TSMC recently held their 10th annual Open Innovation Platform (OIP) Ecosystem Forum.  An earlier article summarized the highlights of the keynote presentation from L.C. Lu, TSMC Fellow and Vice-President, Design and Technology Platform, entitled “TSMC and Its Ecosystem for Innovation” (link).

One of the topics that L.C. discussed was the initiatives that TSMC pursued for the N3 process node, specifically for the High-Performance Computing (HPC) platform.  This article provides more details about the design-technology co-optimization (DTCO) activities that resulted in performance gains for N3HPC, compared to the baseline N3 process.  These details were provided by Y.K. Cheng, Director, Design Solution Exploration and Technology Benchmarking, in his presentation entitled “N3 HPC Design and Technology Co-Optimization”. 

Background

Design technology co-optimization refers to a cooperative effort among process development engineering and circuit/IP design teams.  The technology team optimizes the device and lithography process “window”, typically using TCAD process simulation tools.  At advanced nodes, the allowed lithographic variability in line widths, spacings, uniformity, and density (and density gradient) is limited – technology optimization seeks to define the nominal fabrication parameters where the highly-dimensional statistical window maintains high yield.  The circuit design team(s) evaluate the performance impacts of different lithographic topologies, extracting and annotating parasitic R and C elements to device-level netlist models.

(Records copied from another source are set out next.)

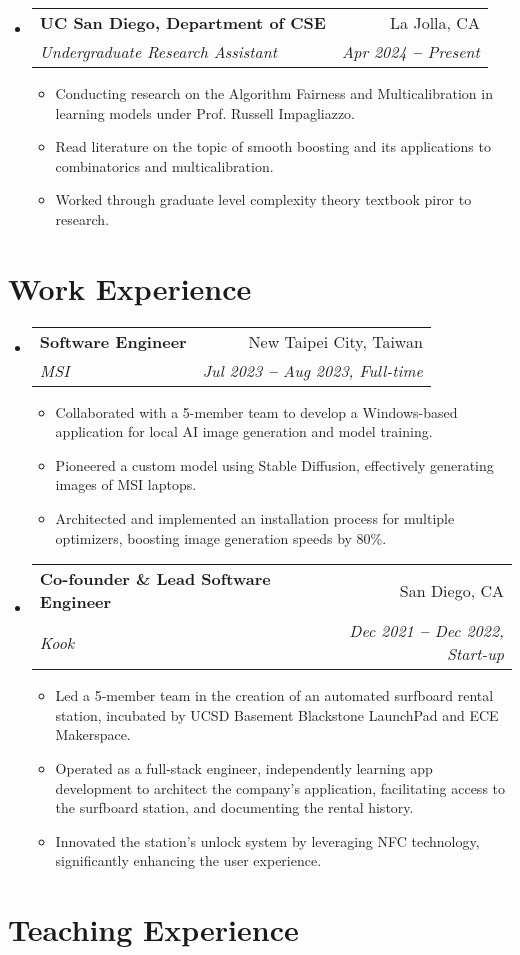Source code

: \documentclass[letterpaper,11pt]{article}
\makeatletter
\newcommand{\resumeItem}[1]{
  \item\small{
    {#1 \vspace{-1pt}}
  }
}
\newcommand{\resumeSubheading}[4]{
  \vspace{-2pt}\item
    \begin{tabular*}{0.97\textwidth}[t]{l@{\extracolsep{\fill}}r}
      \textbf{#1} & #2 \\
      \textit{\small#3} & \textit{\small #4} \\
    \end{tabular*}\vspace{-2pt}
}
\newcommand{\resumeSubHeadingListStart}{\begin{itemize}[leftmargin=0.15in, label={}]}
\newcommand{\resumeSubHeadingListEnd}{\end{itemize}}
\newcommand{\resumeItemListStart}{\begin{itemize}}
\newcommand{\resumeItemListEnd}{\end{itemize}\vspace{-7pt}}
\makeatother
\begin{document}
  \resumeSubHeadingListStart
    \resumeSubheading
      {UC San Diego, Department of CSE}{La Jolla, CA}
      {Undergraduate Research Assistant}{Apr 2024 \textbf{--} Present}
        \resumeItemListStart
    \resumeItem{Conducting research on the Algorithm Fairness and Multicalibration in learning models under Prof. Russell Impagliazzo.}
        \resumeItem{Read literature on the topic of smooth boosting and its applications to combinatorics and multicalibration.}
        \resumeItem{Worked through graduate level complexity theory textbook piror to research.}
        \resumeItemListEnd
  \resumeSubHeadingListEnd


\section{Work Experience}
  \vspace{5pt}
  \resumeSubHeadingListStart

    \resumeSubheading
      {Software Engineer}{New Taipei City, Taiwan}
      {MSI}{Jul 2023 \textbf{--} Aug 2023, Full-time}
      \resumeItemListStart
          \resumeItem{Collaborated with a 5-member team to develop a Windows-based application for local AI image generation and model training.}
          \resumeItem{Pioneered a custom model using Stable Diffusion, effectively generating images of MSI laptops.}
          \resumeItem{Architected and implemented an installation process for multiple optimizers, boosting image generation speeds by 80\%.}
      \resumeItemListEnd

    \resumeSubheading
      {Co-founder \& Lead Software Engineer}{San Diego, CA}
      {Kook}{Dec 2021 \textbf{--} Dec 2022, Start-up}
      \resumeItemListStart
          \resumeItem{Led a 5-member team in the creation of an automated surfboard rental station, incubated by UCSD Basement Blackstone LaunchPad and ECE Makerspace.}
          \resumeItem{Operated as a full-stack engineer, independently learning app development to architect the company's application, facilitating access to the surfboard station, and documenting the rental history.}
          \resumeItem{Innovated the station's unlock system by leveraging NFC technology, significantly enhancing the user experience.}
      \resumeItemListEnd

  \resumeSubHeadingListEnd

\section{Teaching Experience}
\end{document}
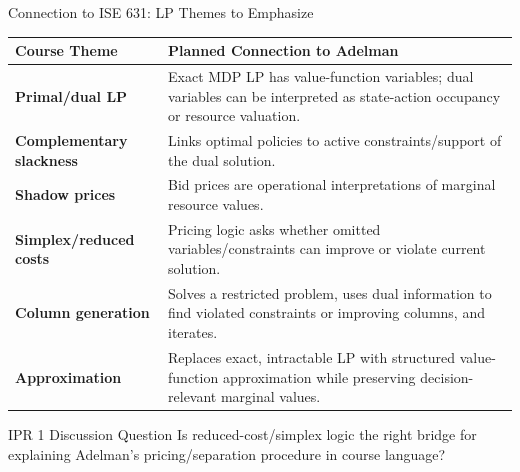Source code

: \documentclass[aspectratio=169,11pt]{beamer}
\begin{document}
\begin{frame}[t]{Connection to ISE 631: LP Themes to Emphasize}
\small
\begin{tabularx}{\textwidth}{>{\bfseries}p{} X}
\toprule
Course Theme & Planned Connection to Adelman \\
\midrule
Primal/dual LP & Exact MDP LP has value-function variables; dual variables can be interpreted as state-action occupancy or resource valuation. \\
\addlinespace
Complementary slackness & Links optimal policies to active constraints/support of the dual solution. \\
\addlinespace
Shadow prices & Bid prices are operational interpretations of marginal resource values. \\
\addlinespace
Simplex/reduced costs & Pricing logic asks whether omitted variables/constraints can improve or violate current solution. \\
\addlinespace
Column generation & Solves a restricted problem, uses dual information to find violated constraints or improving columns, and iterates. \\
\addlinespace
Approximation & Replaces exact, intractable LP with structured value-function approximation while preserving decision-relevant marginal values. \\
\bottomrule
\end{tabularx}

\vspace{0.4em}
\begin{block}{IPR 1 Discussion Question}
Is reduced-cost/simplex logic the right bridge for explaining Adelman's pricing/separation procedure in course language?
\end{block}
\end{frame}
\end{document}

A key element to DTCO is pursued by the library IP team.  The standard cell “image” defines the allocated (vertical) dimension for nFET/pFET device widths and the number of (horizontal) wiring tracks available for intra-cell connections.  The image also incorporates a local power distribution topology, with global power/ground grid connectivity requirements.

In addition to the library cell image, the increasing current density in the scaled metal wires at advanced nodes implies that DTCO includes process litho and circuit design strategies for contact/via connectivity.  As the design variability in contact/via sizes is extremely limited due to litho/etch uniformity constraints, the process and circuit design teams focus on optimization of multiple, parallel contacts/vias and the associated metal coverage.

And, a critically important aspect of DTCO is the design and fabrication of the SRAM bitcell.  Designers push for aggressive cell area lithography, combined with device sizing flexibility for sufficient read/write noise margins and performance (with a large number of dotted cells on the bitlines).  Process engineers seek to ensure a suitable litho/etch window, and concurrently must focus on statistical tolerances during fabrication to support “high-sigma” robustness.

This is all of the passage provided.